All riders who have observed the handiwork of new course-designer Eric Winter agree that it will not be a dressage competition. There are only five combinations on the track, but there are plenty of old-fashioned big fences and some difficult lines designed to slow riders and test the strength of their partnerships with their horses.

» First day results

Images below © Mike Bain

Dramatics at first horse inspection

All 80 horses passed the first horse inspection to go through to the dressage phase, although Laura Collett’s Grand Manoeuvre, who was re-inspected after being held, was withdrawn before the dressage. Astier Nicolas’s Rio silver medal winner Piaf de B’Neville was also held and passed his re-inspection.

Kathryn Robinson (Canada) and Let it Bee at the first horse inspection.
Kathryn Robinson (Canada) and Let it Bee at the first horse inspection.

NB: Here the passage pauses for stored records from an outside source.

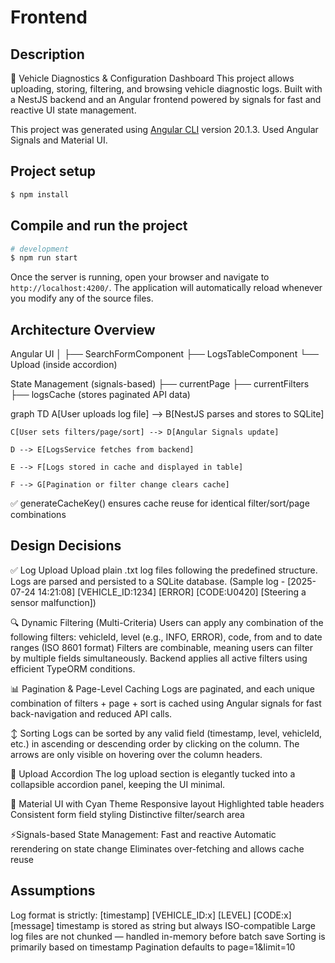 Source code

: # Frontend

## Description

🚗 Vehicle Diagnostics & Configuration Dashboard
This project allows uploading, storing, filtering, and browsing vehicle diagnostic logs. Built with a NestJS backend and an Angular frontend powered by signals for fast and reactive UI state management.

This project was generated using [Angular CLI](https://github.com/angular/angular-cli) version 20.1.3. Used Angular Signals and Material UI.

## Project setup

```bash
$ npm install
```

## Compile and run the project

```bash
# development
$ npm run start
```

Once the server is running, open your browser and navigate to `http://localhost:4200/`. The application will automatically reload whenever you modify any of the source files.

## Architecture Overview

Angular UI
   │
   ├── SearchFormComponent
   ├── LogsTableComponent
   └── Upload (inside accordion)

State Management (signals-based)
   ├── currentPage
   ├── currentFilters
   ├── logsCache (stores paginated API data)


   graph TD
    A[User uploads log file] --> B[NestJS parses and stores to SQLite]


    C[User sets filters/page/sort] --> D[Angular Signals update]

    D --> E[LogsService fetches from backend]
    
    E --> F[Logs stored in cache and displayed in table]
    
    F --> G[Pagination or filter change clears cache]
✅ generateCacheKey() ensures cache reuse for identical filter/sort/page combinations

## Design Decisions

✅ Log Upload
Upload plain .txt log files following the predefined structure. Logs are parsed and persisted to a SQLite database.
(Sample log - [2025-07-24 14:21:08] [VEHICLE_ID:1234] [ERROR] [CODE:U0420] [Steering a
sensor malfunction])

🔍 Dynamic Filtering (Multi-Criteria)
Users can apply any combination of the following filters:
vehicleId, level (e.g., INFO, ERROR), code, from and to date ranges (ISO 8601 format)
Filters are combinable, meaning users can filter by multiple fields simultaneously. Backend applies all active filters using efficient TypeORM conditions.

📊 Pagination & Page-Level Caching
Logs are paginated, and each unique combination of filters + page + sort is cached using Angular signals for fast back-navigation and reduced API calls.

↕️ Sorting
Logs can be sorted by any valid field (timestamp, level, vehicleId, etc.) in ascending or descending order by clicking on the column. The arrows are only visible on hovering over the column headers.

📁 Upload Accordion
The log upload section is elegantly tucked into a collapsible accordion panel, keeping the UI minimal.

🎨 Material UI with Cyan Theme
Responsive layout
Highlighted table headers
Consistent form field styling
Distinctive filter/search area

⚡Signals-based State Management:
Fast and reactive
Automatic rerendering on state change
Eliminates over-fetching and allows cache reuse



## Assumptions
Log format is strictly:
[timestamp] [VEHICLE_ID:x] [LEVEL] [CODE:x] [message]
timestamp is stored as string but always ISO-compatible
Large log files are not chunked — handled in-memory before batch save
Sorting is primarily based on timestamp
Pagination defaults to page=1&limit=10
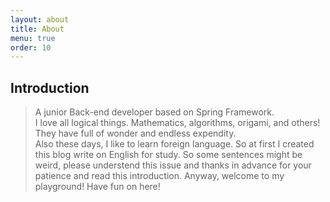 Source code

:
 ```yaml
---
layout: about
title: About
menu: true
order: 10
---
```


## Introduction  
> A junior Back-end developer based on Spring Framework.  
I love all logical things. Mathematics, algorithms, origami, and others! They have full of wonder and endless expendity.  
Also these days, I like to learn foreign language. So at first I created this blog write on English for study. So some sentences might be weird, please understend this issue and thanks in advance for your patience and read this introduction.
Anyway, welcome to my playground! Have fun on here!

The fashion show trot-up was as colourful as ever – some of the men more so than many of the women. Andrew Hoy’s bright green tie and matching suede boots certainly stood out, as did the flash of pink lining inside Oliver Townend’s navy suit.

Standing out among the men were Alex Bragg in a blue tweed jacket and waistcoat, red tie and pale trousers, and Badminton first timer, Italy’s Pietro Sandei in military uniform. Looking particularly stylish amongst the women was fellow first timer Willa Newton who sported a dark blue velvet double breasted jacket, dark blue trousers and boots, while Canada’s Kathryn Robinson (pictured) was as glamorous as she was last year in a brown jacket, hat and boots with white trousers.

Several horses were bursting out of their skins. Andrew Nicholson had his hands full with Qwanza, as did the almost 5 foot 2 Ros Canter with Caroline Moore’s 17.2hh Allstar B. Two were sent to the hold box, Astier Nicolas’s Rio silver medal winner Piaf de B’Neville and Laura Collett’s Grand Manoeuvre. Both passed on re-inspection.

As usual there was one wardrobe malfunction; Emily Gilruth lost one shoe as she trotted up the ‘runway’ and the other shoe on her return.

The HiHo Silver best dressed awards went to Paul Tapner, whose dress sense gets more extravagant every year, and Danielle Dunn.